● **TASK TO CARRY OUT**
Pull every line that includes the word "webpage" out of the data below and copy it.

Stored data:
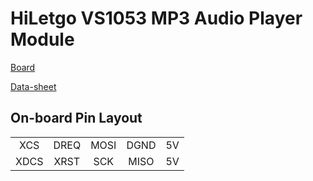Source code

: # HiLetgo VS1053 MP3 Audio Player Module

[Board](https://www.amazon.com/gp/product/B07XCN3C7B)

[Data-sheet](https://cdn-shop.adafruit.com/datasheets/vs1053.pdf)

## On-board Pin Layout

|     |      |      |      |    |
|:---:|:----:|:----:|:----:|:--:|
| XCS | DREQ | MOSI | DGND | 5V |
| XDCS| XRST | SCK  | MISO | 5V |
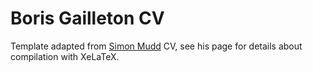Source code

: Boris Gailleton CV
=============================

Template adapted from [Simon Mudd](https://github.com/simon-m-mudd/CV_SMudd) CV, see his page for details about compilation with XeLaTeX.
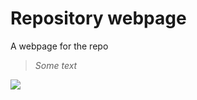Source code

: # Repository webpage

A webpage for the repo

> _Some text_

![](https://yt3.ggpht.com/ytc/AKedOLTZwPfy6_NSAGqYNxHsGak9gl8DLvmhhsobqgsJ=s900-c-k-c0x00ffffff-no-rj)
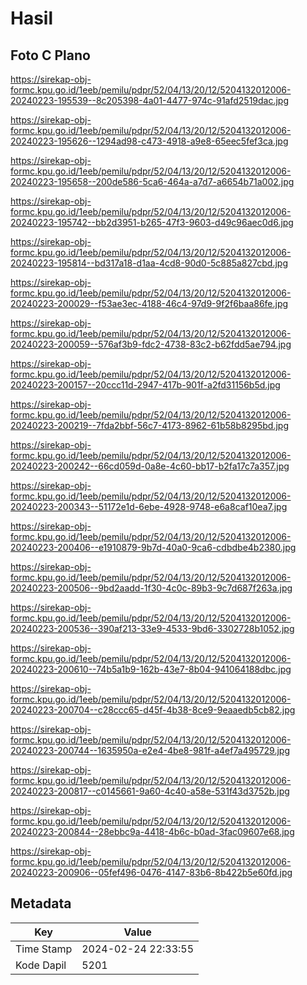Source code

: # Hasil

## Foto C Plano

https://sirekap-obj-formc.kpu.go.id/1eeb/pemilu/pdpr/52/04/13/20/12/5204132012006-20240223-195539--8c205398-4a01-4477-974c-91afd2519dac.jpg

https://sirekap-obj-formc.kpu.go.id/1eeb/pemilu/pdpr/52/04/13/20/12/5204132012006-20240223-195626--1294ad98-c473-4918-a9e8-65eec5fef3ca.jpg

https://sirekap-obj-formc.kpu.go.id/1eeb/pemilu/pdpr/52/04/13/20/12/5204132012006-20240223-195658--200de586-5ca6-464a-a7d7-a6654b71a002.jpg

https://sirekap-obj-formc.kpu.go.id/1eeb/pemilu/pdpr/52/04/13/20/12/5204132012006-20240223-195742--bb2d3951-b265-47f3-9603-d49c96aec0d6.jpg

https://sirekap-obj-formc.kpu.go.id/1eeb/pemilu/pdpr/52/04/13/20/12/5204132012006-20240223-195814--bd317a18-d1aa-4cd8-90d0-5c885a827cbd.jpg

https://sirekap-obj-formc.kpu.go.id/1eeb/pemilu/pdpr/52/04/13/20/12/5204132012006-20240223-200029--f53ae3ec-4188-46c4-97d9-9f2f6baa86fe.jpg

https://sirekap-obj-formc.kpu.go.id/1eeb/pemilu/pdpr/52/04/13/20/12/5204132012006-20240223-200059--576af3b9-fdc2-4738-83c2-b62fdd5ae794.jpg

https://sirekap-obj-formc.kpu.go.id/1eeb/pemilu/pdpr/52/04/13/20/12/5204132012006-20240223-200157--20ccc11d-2947-417b-901f-a2fd31156b5d.jpg

https://sirekap-obj-formc.kpu.go.id/1eeb/pemilu/pdpr/52/04/13/20/12/5204132012006-20240223-200219--7fda2bbf-56c7-4173-8962-61b58b8295bd.jpg

https://sirekap-obj-formc.kpu.go.id/1eeb/pemilu/pdpr/52/04/13/20/12/5204132012006-20240223-200242--66cd059d-0a8e-4c60-bb17-b2fa17c7a357.jpg

https://sirekap-obj-formc.kpu.go.id/1eeb/pemilu/pdpr/52/04/13/20/12/5204132012006-20240223-200343--51172e1d-6ebe-4928-9748-e6a8caf10ea7.jpg

https://sirekap-obj-formc.kpu.go.id/1eeb/pemilu/pdpr/52/04/13/20/12/5204132012006-20240223-200406--e1910879-9b7d-40a0-9ca6-cdbdbe4b2380.jpg

https://sirekap-obj-formc.kpu.go.id/1eeb/pemilu/pdpr/52/04/13/20/12/5204132012006-20240223-200506--9bd2aadd-1f30-4c0c-89b3-9c7d687f263a.jpg

https://sirekap-obj-formc.kpu.go.id/1eeb/pemilu/pdpr/52/04/13/20/12/5204132012006-20240223-200536--390af213-33e9-4533-9bd6-3302728b1052.jpg

https://sirekap-obj-formc.kpu.go.id/1eeb/pemilu/pdpr/52/04/13/20/12/5204132012006-20240223-200610--74b5a1b9-162b-43e7-8b04-941064188dbc.jpg

https://sirekap-obj-formc.kpu.go.id/1eeb/pemilu/pdpr/52/04/13/20/12/5204132012006-20240223-200704--c28ccc65-d45f-4b38-8ce9-9eaaedb5cb82.jpg

https://sirekap-obj-formc.kpu.go.id/1eeb/pemilu/pdpr/52/04/13/20/12/5204132012006-20240223-200744--1635950a-e2e4-4be8-981f-a4ef7a495729.jpg

https://sirekap-obj-formc.kpu.go.id/1eeb/pemilu/pdpr/52/04/13/20/12/5204132012006-20240223-200817--c0145661-9a60-4c40-a58e-531f43d3752b.jpg

https://sirekap-obj-formc.kpu.go.id/1eeb/pemilu/pdpr/52/04/13/20/12/5204132012006-20240223-200844--28ebbc9a-4418-4b6c-b0ad-3fac09607e68.jpg

https://sirekap-obj-formc.kpu.go.id/1eeb/pemilu/pdpr/52/04/13/20/12/5204132012006-20240223-200906--05fef496-0476-4147-83b6-8b422b5e60fd.jpg


## Metadata

| Key        | Value               |
| ---------- | ------------------- |
| Time Stamp | 2024-02-24 22:33:55 |
| Kode Dapil | 5201                |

● **RESPONSE TO THE EXERCISE**
: # Repository webpage
A webpage for the repo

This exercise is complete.